Friday, July 21, 2006

Due process

Who uses it: Lawyers
What it means: The fact that, under American law, all citizens and legal residents retain all of their rights throughout any legal transaction; no state or federal government is allowed to say that some rights apply to certain groups of people, but not to others.
How you can use it: When doing the right thing.

Today is the anniversary of the 14th Amendment, ratified in 1868 to guarantee all the rights of citizenship to freed slaves and naturalized immigrants. It's humbling that it took almost another 100 years for the country to get clear about what "equal protection under law" actually means, and pass the Civil Rights Act of 1964 and the Voting Rights Act of 1965. It's frustrating that some people still don't get what should be a simple concept.

Trying to figure out how to get my work done today, and still get down to Jen's for the beginning of the Yarmouth Clam Festival. I may not be able to get there this evening, but that's definitely what I'll be doing tomorrow.

I only managed to finish one book this week, but that may have been because this book's message struck a little too close to home.

What I Read This Week

John Connolly, The Book of Lost Things.
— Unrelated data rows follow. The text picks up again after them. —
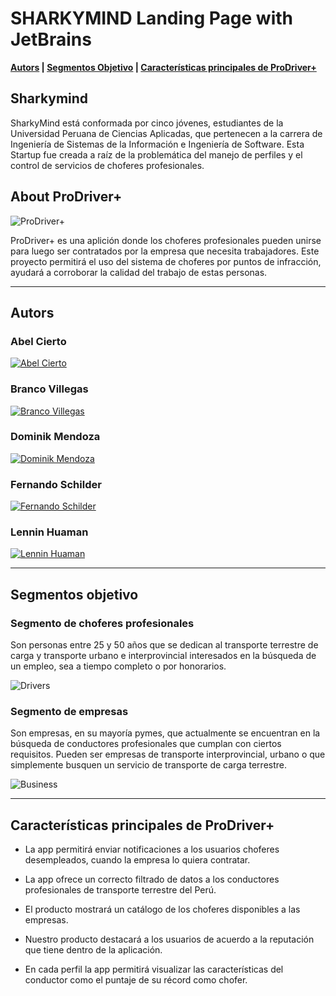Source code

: # SHARKYMIND Landing Page with JetBrains

**[Autors](#autors) | [Segmentos Objetivo](#segmentos-objetivo) | [Características principales de ProDriver+](#características-principales-de-prodriver)**

## Sharkymind

SharkyMind está conformada por cinco jóvenes, estudiantes de la Universidad Peruana de Ciencias Aplicadas, que pertenecen a la carrera de Ingeniería de Sistemas de la Información e Ingeniería de Software. Esta Startup fue creada a raíz de la problemática del manejo de perfiles y el control de servicios de choferes profesionales.

## About ProDriver+

![ProDriver+](https://github.com/SharkyMind-upc-pre-202201-si385-si41/sharky-mind-project-landing-page/blob/master/public/assets/images/logoprodriver.png)

ProDriver+ es una aplición donde los choferes profesionales pueden unirse para luego ser contratados por la empresa que necesita trabajadores. Este proyecto permitirá el uso del sistema de choferes por puntos de infracción, ayudará a corroborar la calidad del trabajo de estas personas.

---

## Autors

### Abel Cierto
[![Abel Cierto](https://github.com/SharkyMind-upc-pre-202201-si385-si41/sharky-mind-project-landing-page/blob/master/public/assets/images/AbelCierto.png)](https://www.linkedin.com/in/abel-cierto-espiritu-b0140820b/) 

### Branco Villegas
[![Branco Villegas](https://github.com/SharkyMind-upc-pre-202201-si385-si41/sharky-mind-project-landing-page/blob/master/public/assets/images/BrancoVillegas.png)](https://www.linkedin.com/in/branco-villegas-peralta-9b4195242) 

### Dominik Mendoza
[![Dominik Mendoza](https://github.com/SharkyMind-upc-pre-202201-si385-si41/sharky-mind-project-landing-page/blob/master/public/assets/images/DominikMendoza.png)](https://www.linkedin.com/in/dominik-mendoza-ramos-91496a224/) 

### Fernando Schilder
[![Fernando Schilder](https://github.com/SharkyMind-upc-pre-202201-si385-si41/sharky-mind-project-landing-page/blob/master/public/assets/images/FernandoSchilder.png)](https://www.linkedin.com/in/fernando-schilder-hervias-81065b213/) 

### Lennin Huaman
[![Lennin Huaman](https://github.com/SharkyMind-upc-pre-202201-si385-si41/sharky-mind-project-landing-page/blob/master/public/assets/images/LenninHuaman.png)](https://www.linkedin.com/in/lennin-huaman-b05210242/) 

---

## Segmentos objetivo

### Segmento de choferes profesionales
Son personas entre 25 y 50 años que se dedican al transporte terrestre de carga y transporte urbano e interprovincial interesados en la búsqueda de un empleo, sea a tiempo completo o por honorarios.

![Drivers](https://github.com/SharkyMind-upc-pre-202201-si385-si41/sharky-mind-project-landing-page/blob/master/public/assets/images/chofer.png)

### Segmento de empresas
Son empresas, en su mayoría pymes, que actualmente se encuentran en la búsqueda de conductores profesionales que cumplan con ciertos requisitos. Pueden ser empresas de transporte interprovincial, urbano o que simplemente busquen un servicio de transporte de carga terrestre. 

![Business](https://github.com/SharkyMind-upc-pre-202201-si385-si41/sharky-mind-project-landing-page/blob/master/public/assets/images/meeting.png)

---
## Características principales de ProDriver+

- La app permitirá enviar notificaciones a los usuarios choferes desempleados, cuando la empresa lo quiera contratar.

- La app ofrece un correcto filtrado de datos a los conductores profesionales de transporte terrestre del Perú.

- El producto mostrará un catálogo de los choferes disponibles a las empresas.

- Nuestro producto destacará a los usuarios de acuerdo a la reputación que tiene dentro de la aplicación.

- En cada perfil la app permitirá visualizar las características del conductor como el puntaje de su récord como chofer.
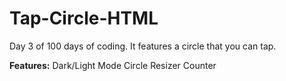 # Tap-Circle-HTML
Day 3 of 100 days of coding. It features a circle that you can tap.

**Features:**
Dark/Light Mode
Circle Resizer
Counter
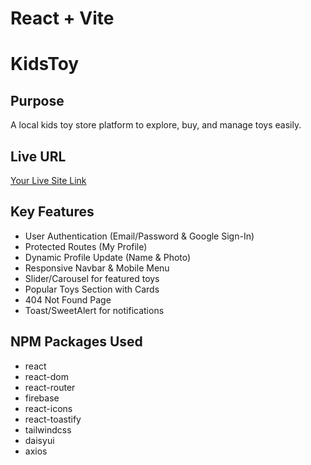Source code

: # React + Vite

# KidsToy

## Purpose
A local kids toy store platform to explore, buy, and manage toys easily.

## Live URL
[Your Live Site Link](https://kids-toy-942a66.netlify.app/)

## Key Features
- User Authentication (Email/Password & Google Sign-In)
- Protected Routes (My Profile)
- Dynamic Profile Update (Name & Photo)
- Responsive Navbar & Mobile Menu
- Slider/Carousel for featured toys
- Popular Toys Section with Cards
- 404 Not Found Page
- Toast/SweetAlert for notifications

## NPM Packages Used
- react
- react-dom
- react-router
- firebase
- react-icons
- react-toastify
- tailwindcss
- daisyui
- axios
I was lucky enough to get an advance copy of this book -- the American edition won't be out until November, though the UK version comes out in September -- but I wasn't sure I'd actually be able to read it. The first chapter describes the illness, death and burial of the main character's mother, and felt so similar to my own mother's story that I could hardly get through it.

David, a 12-year-old English boy in the early years of the Second World War, retreats into a world of books and superstitious rituals. His father remarries, and his stepmother has a new baby almost immediately. The family moves to the country, where David's only companions are books.

The books begin to talk to David, and when a German bomber hits the back garden of his new home, a door opens to a new world -- a world where the stories in David's books are alive, although not exactly as the books had told them. What follows is scary and sad, laugh-out-loud funny at one point (the Seven Dwarfs are radical trade unionists, and Snow White is not the movie version), wise and loving and deeply twisted. Predatory females and wolf-men hybrids abound, and the moral of the story is that if you abandon your own life for the sake of books, you’ll regret it.

The Book of Lost Things is simply extraordinary; it is a permanent work of art, strange and wonderful indeed. Everyone on my Christmas list will be getting a copy, but you'll want to buy your own, so you have one to keep and at least one to lend.